Sometimes dataset transformations (ongoing or backfill) can be suspended due to system issues or performance problems. Detecting these suspensions early will help you prevent unexpected data gaps.


Types of Transforms

  • Ongoing – processes new/real-time data.

  • Backfill – reprocesses historical data.

Each type can suspend independently, so when reporting an issue, always specify:

  • The type of transform (ongoing vs. backfill)

  • Its status


Monitoring for Suspended Transforms

You can detect suspended datasets using this OPAL query against the System Datastream:

make_col schema:string(EXTRA.schema)
filter schema = "transformer_suspended_transform"
make_col suspension_reason:string(FIELDS.suspension_reason)
make_col dataset_id:int64(FIELDS.dataset_id)
rename_col timestamp:BUNDLE_TIMESTAMP
set_link ^Dataset, dataset_id:@Observe_Dataset.dataset_id
pick_col timestamp, suspension_reason, dataset_id

This will return:

  • Timestamp – when the suspension occurred

  • Suspension reason – why it was suspended

  • Dataset ID – link back to the dataset


What to Do if Your Dataset Is Broken

If you discover a dataset suspension:

  1. Check the suspension reason.

  2. Refer to the decision table below to see if it’s something you can fix yourself.

  3. If support is required, create a support ticket with:

    • Dataset name

    • Time of failure

    • Description of the issue


Suspension Reasons – Decision Table

Suspension Reason Can Fix Yourself? Suggested Action
Ongoing acceleration is timing out :white_check_mark: (maybe) Review transform definition, simplify queries, or contact Support.
High compile times :white_check_mark: (maybe) Simplify OPAL, reduce query complexity, or contact Support.
Internal Snowflake errors (3000XX) :prohibited: Open a Support ticket with full error + timestamp.
Admin-suspended :prohibited: Contact Support for more info.

More Details

Self-Fixable Issues

  • Ongoing acceleration is timing out

    • The dataset stopped processing new incoming data due to performance issues.

    • Check and optimize the transform query (see Performance Cookbook in Observability Cloud docs).

  • High compile times

    • The transform query exceeded compile-time limits.

    • Simplify OPAL expressions, reduce nesting, or refactor queries.

Support-Required Issues

  • Acceleration runs into: ISE…

  • SQL execution internal error: 3000XX…

  • Admin console: …

These are caused by system-level or vendor-related errors.
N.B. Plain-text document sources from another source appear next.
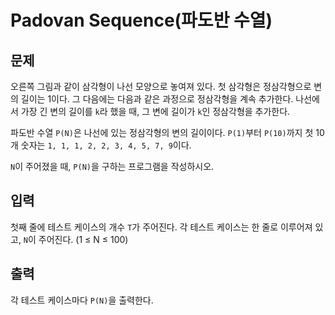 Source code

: # Padovan Sequence(파도반 수열)
## 문제
오른쪽 그림과 같이 삼각형이 나선 모양으로 놓여져 있다. 첫 삼각형은 정삼각형으로 변의 길이는 1이다. 그 다음에는 다음과 같은 과정으로 정삼각형을 계속 추가한다. 나선에서 가장 긴 변의 길이를 `k`라 했을 때, 그 변에 길이가 `k`인 정삼각형을 추가한다.

파도반 수열 `P(N)`은 나선에 있는 정삼각형의 변의 길이이다. `P(1)`부터 `P(10)`까지 첫 10개 숫자는 `1, 1, 1, 2, 2, 3, 4, 5, 7, 9`이다.

`N`이 주어졌을 때, `P(N)`을 구하는 프로그램을 작성하시오.

## 입력
첫째 줄에 테스트 케이스의 개수 `T`가 주어진다. 각 테스트 케이스는 한 줄로 이루어져 있고, `N`이 주어진다. (1 ≤ N ≤ 100)

## 출력
각 테스트 케이스마다 `P(N)`을 출력한다.
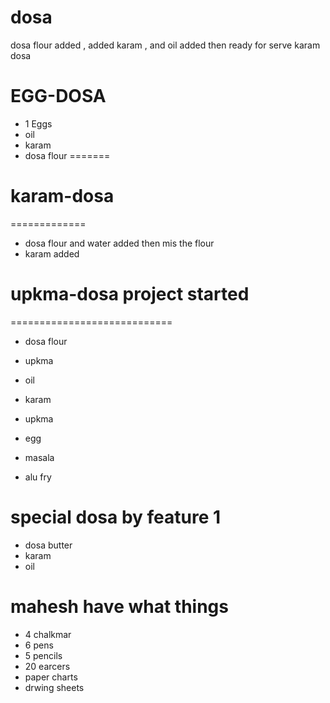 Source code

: # dosa
dosa flour added ,
added karam ,
and oil added then ready for serve karam dosa
# EGG-DOSA
* 1 Eggs
* oil 
* karam 
* dosa flour
=======

# karam-dosa
=============
* dosa flour and water added then mis the flour
* karam added 

# upkma-dosa project started
============================
* dosa flour
* upkma
* oil
* karam

* upkma
* egg 
* masala 
* alu fry


# special dosa by feature 1
* dosa butter
* karam
* oil



# mahesh have what things

* 4 chalkmar
* 6 pens 
* 5 pencils 
* 20 earcers
* paper charts
* drwing sheets

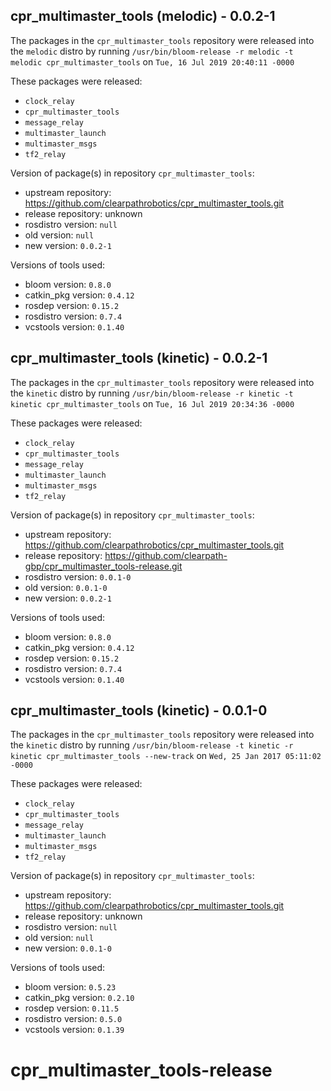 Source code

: ## cpr_multimaster_tools (melodic) - 0.0.2-1

The packages in the `cpr_multimaster_tools` repository were released into the `melodic` distro by running `/usr/bin/bloom-release -r melodic -t melodic cpr_multimaster_tools` on `Tue, 16 Jul 2019 20:40:11 -0000`

These packages were released:
- `clock_relay`
- `cpr_multimaster_tools`
- `message_relay`
- `multimaster_launch`
- `multimaster_msgs`
- `tf2_relay`

Version of package(s) in repository `cpr_multimaster_tools`:

- upstream repository: https://github.com/clearpathrobotics/cpr_multimaster_tools.git
- release repository: unknown
- rosdistro version: `null`
- old version: `null`
- new version: `0.0.2-1`

Versions of tools used:

- bloom version: `0.8.0`
- catkin_pkg version: `0.4.12`
- rosdep version: `0.15.2`
- rosdistro version: `0.7.4`
- vcstools version: `0.1.40`


## cpr_multimaster_tools (kinetic) - 0.0.2-1

The packages in the `cpr_multimaster_tools` repository were released into the `kinetic` distro by running `/usr/bin/bloom-release -r kinetic -t kinetic cpr_multimaster_tools` on `Tue, 16 Jul 2019 20:34:36 -0000`

These packages were released:
- `clock_relay`
- `cpr_multimaster_tools`
- `message_relay`
- `multimaster_launch`
- `multimaster_msgs`
- `tf2_relay`

Version of package(s) in repository `cpr_multimaster_tools`:

- upstream repository: https://github.com/clearpathrobotics/cpr_multimaster_tools.git
- release repository: https://github.com/clearpath-gbp/cpr_multimaster_tools-release.git
- rosdistro version: `0.0.1-0`
- old version: `0.0.1-0`
- new version: `0.0.2-1`

Versions of tools used:

- bloom version: `0.8.0`
- catkin_pkg version: `0.4.12`
- rosdep version: `0.15.2`
- rosdistro version: `0.7.4`
- vcstools version: `0.1.40`


## cpr_multimaster_tools (kinetic) - 0.0.1-0

The packages in the `cpr_multimaster_tools` repository were released into the `kinetic` distro by running `/usr/bin/bloom-release -t kinetic -r kinetic cpr_multimaster_tools --new-track` on `Wed, 25 Jan 2017 05:11:02 -0000`

These packages were released:
- `clock_relay`
- `cpr_multimaster_tools`
- `message_relay`
- `multimaster_launch`
- `multimaster_msgs`
- `tf2_relay`

Version of package(s) in repository `cpr_multimaster_tools`:

- upstream repository: https://github.com/clearpathrobotics/cpr_multimaster_tools.git
- release repository: unknown
- rosdistro version: `null`
- old version: `null`
- new version: `0.0.1-0`

Versions of tools used:

- bloom version: `0.5.23`
- catkin_pkg version: `0.2.10`
- rosdep version: `0.11.5`
- rosdistro version: `0.5.0`
- vcstools version: `0.1.39`


# cpr_multimaster_tools-release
Contact Support with the error details.

Tested out the “suspended transforms” query in my account, and I’m seeing a couple of entries over the last 30 days with the following suspension_reason

acceleration stuck with error: statement 0 failed: 002003 (42S02): SQL compilation error: Object ‘DOES_NOT_EXIST’ does not exist or not authorized. (EXECUTION)

I know we’ve deleted a few datasets over that same period, is this maybe a normal thing that happens when the acceleration is stopped when a dataset is deleted, or something like that?

I don’t think we’ve had any issues with any of the datasets that are still in use, so I’m assuming this is safe to ignore.

Looking further, the error was due to merge transforms taking place on 2 of the datasets.

Upon double-checking these, they can be safely ignored as no acceleration jobs are stuck and had continue successfully automatically after that error took place!